Вы читаете окончание. Начало здесь
Как не отнекивалась, как не отмахивалась бабка Пестярева, Малашина свекруха всучила ей ситчику на сарафан, а та велела Малаше сходить в церкву да поставить свечку святому Модесту, заступничу от скотского падежа. Сходила Малаша к Спасу[4], помолилась святому Модесту, и корова-солоха[5] словно заново народилась, первотелкой забегала.
Но мало показалось Фиске-волхвитке для злого отмщения лишь солохи, и до Малашиного Петрухи добралась, – и тому хомут одела. Бравый рос парнишка, тише травы, ниже воды, а тут ревмя ревет, верещит без уёму, посинел аж весь, надрывая пуп.
Опять кликнули бабку Пестяреву …умела и пупы править… та глянула парнишку, руками вплеснула:
– Ой, – говорит, – не жилец, однако.
– Христос с тобой! – сурово осадила ее Малашина свекруха. – Окстись, старая. Кого буровишь?!
Малаша в рев, не чище сыночка, затем пала старухе в ноги, та и согласилась хомут снять:
– Попробую, девча. Ня знай, бара, чо и получится – шибко сильный хомут одели. Молись, деушка… молись и молись; проси Заступницу нашу Матерь Божию, – подсобит.
Помолилась Малаша вместе с бабкой Царице Небесной, а потом рекла старуха своеверный заговор от грыжи:
– Грызь-грызища, красная дявица, тебе младенка Петра ня томить, ня крушить! Иди на чисто поле, на синя море! Там тебе гулять, красоваться, – младенца ня сушить, ня томить. Аминь!

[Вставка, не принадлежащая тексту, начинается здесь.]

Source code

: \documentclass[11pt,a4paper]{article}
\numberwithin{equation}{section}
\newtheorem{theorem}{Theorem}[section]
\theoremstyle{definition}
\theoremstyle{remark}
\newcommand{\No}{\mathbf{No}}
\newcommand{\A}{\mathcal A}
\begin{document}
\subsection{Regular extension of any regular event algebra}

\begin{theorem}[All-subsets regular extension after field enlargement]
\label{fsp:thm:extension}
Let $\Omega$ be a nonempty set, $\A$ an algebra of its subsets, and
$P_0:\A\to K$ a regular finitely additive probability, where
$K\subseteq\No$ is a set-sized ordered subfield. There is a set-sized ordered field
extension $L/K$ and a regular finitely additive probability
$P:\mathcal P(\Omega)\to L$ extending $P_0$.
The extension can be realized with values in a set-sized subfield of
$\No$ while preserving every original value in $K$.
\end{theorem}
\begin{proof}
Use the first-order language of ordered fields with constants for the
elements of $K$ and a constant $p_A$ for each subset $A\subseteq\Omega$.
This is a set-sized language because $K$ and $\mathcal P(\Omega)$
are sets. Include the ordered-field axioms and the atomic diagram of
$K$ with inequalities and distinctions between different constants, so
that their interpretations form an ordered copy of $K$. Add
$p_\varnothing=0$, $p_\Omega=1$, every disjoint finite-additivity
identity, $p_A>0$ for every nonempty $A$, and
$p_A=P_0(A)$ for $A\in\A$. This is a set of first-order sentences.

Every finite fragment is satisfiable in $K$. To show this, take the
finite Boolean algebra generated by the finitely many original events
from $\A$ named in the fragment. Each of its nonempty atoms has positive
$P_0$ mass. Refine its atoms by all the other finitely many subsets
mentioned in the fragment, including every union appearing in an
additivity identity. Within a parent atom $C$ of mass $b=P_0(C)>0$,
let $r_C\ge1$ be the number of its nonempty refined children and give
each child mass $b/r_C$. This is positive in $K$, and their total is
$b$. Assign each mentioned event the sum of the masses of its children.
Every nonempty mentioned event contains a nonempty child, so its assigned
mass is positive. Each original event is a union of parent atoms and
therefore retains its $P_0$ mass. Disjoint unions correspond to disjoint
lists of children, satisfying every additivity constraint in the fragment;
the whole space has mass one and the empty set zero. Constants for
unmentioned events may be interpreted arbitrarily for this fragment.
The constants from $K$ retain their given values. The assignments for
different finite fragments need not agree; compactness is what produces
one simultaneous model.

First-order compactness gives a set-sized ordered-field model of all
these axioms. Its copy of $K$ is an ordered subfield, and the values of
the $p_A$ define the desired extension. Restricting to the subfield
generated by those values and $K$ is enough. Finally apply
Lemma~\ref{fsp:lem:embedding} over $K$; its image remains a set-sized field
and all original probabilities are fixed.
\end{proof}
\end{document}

Потом зачерпнула из берестяного туеска коровьего масла, молитву над ним сотворила, намазала парнишонке брюха и уложила спать. Утром скорбь с парнишки как рукой сняло.
* * *
После Николы вешнего выбрел из дальней таежки Сила и, продав мягкую рухлядь, попил, покуражился, да и ушел на Ципиканские золотые прииски, куда уже давно косился. Дивно было укырцам, что не бил свою блудню смертным боем: или уж не дал веры слухам, какие долетели до его заросших диким волосом, но зверовато чутких ушей, или уж так его уластила, заморочила окулькина девка, что и не стал дознаваться. Так ублажила, что не пил бы не ел – все на милую глядел, а ведь коль жена мужа ублажает – худое замышляет… Хотя, поговаривали, будто заворачивал Сила к той посельге беспутой, прояснял слухи, но сладили они миром, и Самуил Моисеевич одарил охотника яловыми сапогами.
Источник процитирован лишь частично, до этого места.